Die Bäume verdanken ihr Überleben den heißen Quellen in Mitteleuropa, wie neue Erkenntnisse zeigen. Diese Quellen waren während der Eiszeit eine Art Oase und gaben ihre Wärme an die Umwelt ab. Dadurch konnten Eichen, Linden und Eschen überleben und sich später wieder in ganz Europa ausbreiten, schreiben tschechische Forscher in "Science Advances".
Beweise dafür lieferten den Geologen unter anderem die fossilen Überreste von Bäumen, die sie im Wiener Becken, einer Ebene zwischen den Alpen und den Karpaten, fanden. Mit Hilfe der Kohlenstoffdatierung zur Altersbestimmung konnten sie feststellen, dass die Bäume dort während des letzten glazialen Maximums, dem Höhepunkt der letzten Eiszeit vor etwa 20.000 bis 22.000 Jahren, gelebt haben müssen.
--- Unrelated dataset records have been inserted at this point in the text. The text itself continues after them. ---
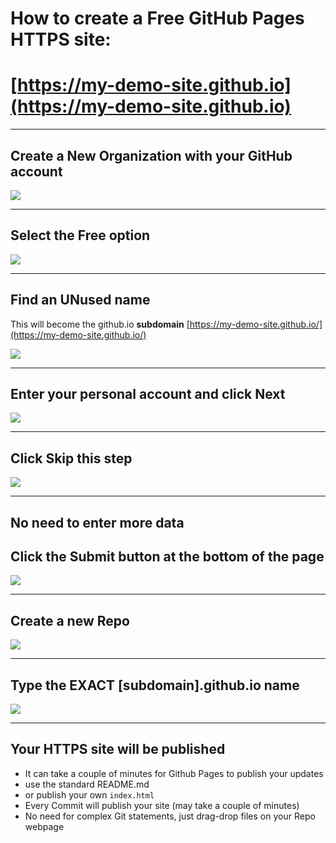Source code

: # How to create a Free GitHub Pages HTTPS site: 
# [https://my-demo-site.github.io](https://my-demo-site.github.io)

<hr>

## Create a New Organization with your GitHub account

![](https://i.imgur.com/fDvsQQ2.png)

<hr>

## Select the Free option

![](https://i.imgur.com/BFKKAgr.png)

<hr>

## Find an UNused name

This will become the github.io **subdomain** [https://my-demo-site.github.io/](https://my-demo-site.github.io/)

![](https://i.imgur.com/Vi9ViaN.png)

<hr>

## Enter your personal account and click Next

![](https://i.imgur.com/erqJQo0.png)

<hr>

## Click Skip this step

![](https://i.imgur.com/vIPFXK9.png)

<hr>

## No need to enter more data
## Click the Submit button at the bottom of the page

![](https://i.imgur.com/fRepvAR.png)

<hr>

## Create a new Repo

![](https://i.imgur.com/d3OOH6z.png)

<hr>

## Type the EXACT [subdomain].github.io name

![](https://i.imgur.com/d6YVTna.png)

<hr>

## Your HTTPS site will be published

* It can take a couple of minutes for Github Pages to publish your updates
* use the standard README.md 
* or publish your own ``index.html``
* Every Commit will publish your site (may take a couple of minutes)
* No need for complex Git statements, just drag-drop files on your Repo webpage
![Die Lage der entdeckten Ablagerungen in Mähren (roter Stern) und eines Hydrothermalfeldes im Liptauer Becken (gelber Stern) sowie die Verteilung der bisher untersuchten Fundstellen mit makrofossilen Baumfunden aus der Weichsel-Kaltzeit. Die maximale Ausdehnung der Gletscher [blau] und die südliche Grenze der Permafrostzone (Periglazial) [gestrichelte Linie] (nach (79)) sind ebenfalls dargestellt. Europa während der Weichsel-Kaltzeit](images/vereisung-europa-3624.webp)
Die Lage der entdeckten Ablagerungen in Mähren (roter Stern) und eines Hydrothermalfeldes im Liptauer Becken (gelber Stern) sowie die Verteilung der bisher untersuchten Fundstellen mit makrofossilen Baumfunden aus der Weichsel-Kaltzeit. Die maximale Ausdehnung der Gletscher [blau] und die südliche Grenze der Permafrostzone (Periglazial) [gestrichelte Linie] sind ebenfalls dargestellt. Abb.: © Hošek et al./Science Advances/2024 🔎
Anschließend analysierten sie das an dieser Stelle gefundene Siliziumdioxid, einen wichtigen Bestandteil der Erdkruste. Daraus konnten sie ableiten, dass es dort zu jener Zeit einen Ausfluss aus einer hydrothermalen Quelle gegeben haben muss. Ein klarer Hinweis darauf, dass die Bäume in der Umgebung dieser Stelle von einer lokal höheren Temperatur profitiert haben könnten.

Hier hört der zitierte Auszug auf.